First, the fact Hephaistion wasn’t exiled owes to his age. Waldemar Heckel wrote an important article called “The ‘Boyhood Friends’ of Alexander the Great.” In it he points out these weren’t boys. I wrote them as boys in Dancing mostly to reduce the number of names floating around (and give some familiar ones, like Ptolemy and Nearchos). But I point out in my “Author’s Note” that they weren’t, in fact, Alexander’s age at all.
These were actually adult advisors, and Philip blamed them for the bad advice they gave Alexander, in encouraging him to intervene with Pixodaros. The youngest of them were probably Ptolemy and Harpalos. Nearchos, Erigyios, and Laomedon were men, probably around the same age as Kleitos. Ptolemy and Krateros were contemporaries, for instance. Again, I de-aged them in the novel for my own purposes.

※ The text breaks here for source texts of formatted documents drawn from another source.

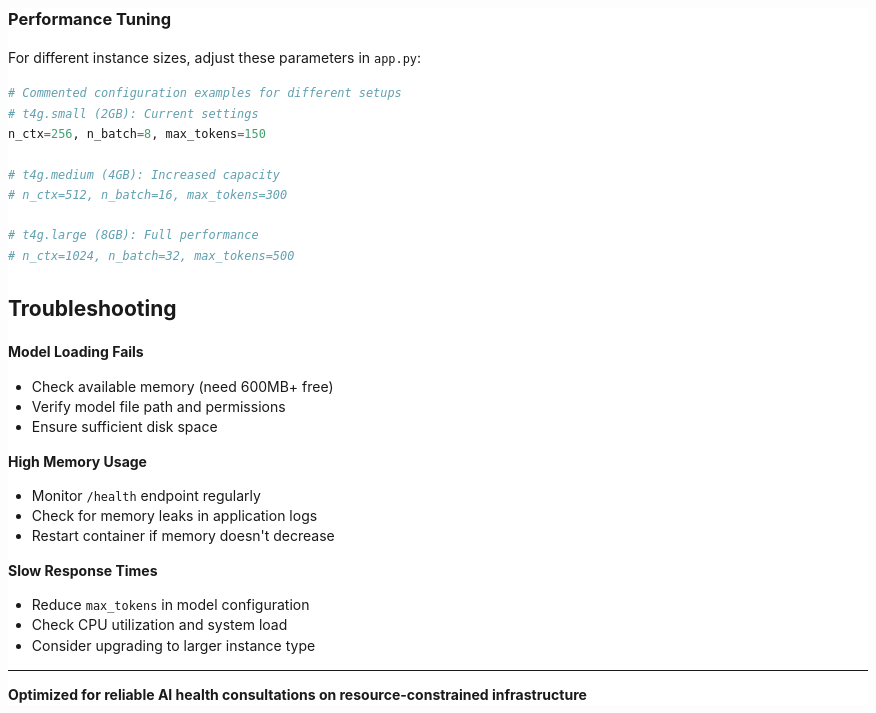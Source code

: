 ### Performance Tuning
For different instance sizes, adjust these parameters in `app.py`:

```python
# Commented configuration examples for different setups
# t4g.small (2GB): Current settings
n_ctx=256, n_batch=8, max_tokens=150

# t4g.medium (4GB): Increased capacity  
# n_ctx=512, n_batch=16, max_tokens=300

# t4g.large (8GB): Full performance
# n_ctx=1024, n_batch=32, max_tokens=500
```

## Troubleshooting

**Model Loading Fails**  
- Check available memory (need 600MB+ free)
- Verify model file path and permissions
- Ensure sufficient disk space

**High Memory Usage**  
- Monitor `/health` endpoint regularly
- Check for memory leaks in application logs
- Restart container if memory doesn't decrease

**Slow Response Times**  
- Reduce `max_tokens` in model configuration
- Check CPU utilization and system load
- Consider upgrading to larger instance type


---

**Optimized for reliable AI health consultations on resource-constrained infrastructure**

NONE of Alexander’s younger syntrophoi were exiled, so it’s insignificant that Hephaistion wasn’t.
The infamous letter from Hephaistion to Olympias recorded in Diodoros may not be real. It’s precisely the sort of thing that was invented later. That said, it may (probably does) reflect tension between the two, probably for ultimate influence over Alexander. Again, in my novel I push it back into their youth, but it’s impossible to say when it started. As I hope I was able to explain (particularly in that little extra scene, “Two Scorpions”) but also in the first chapters of Rise, Olympias’s concern is Alexander’s public standing (timē). She’d care a whole lot less if he’d been the younger. Later in the series, I intend to expand that to her resentment that Alexander listens to Hephaistion’s advice more.
Finally, and this is purely part of the novel’s characterization of them, part of why they clash is that they’re a lot alike. That’s also why Alexandros is drawn to Hephaistion, even though he doesn’t quite recognize it. I’m not sure Hephaistion really does, either, but Kleopatra does/will, as does Kampaspe. But they’re on the outside looking in. Makes it easier to see patterns.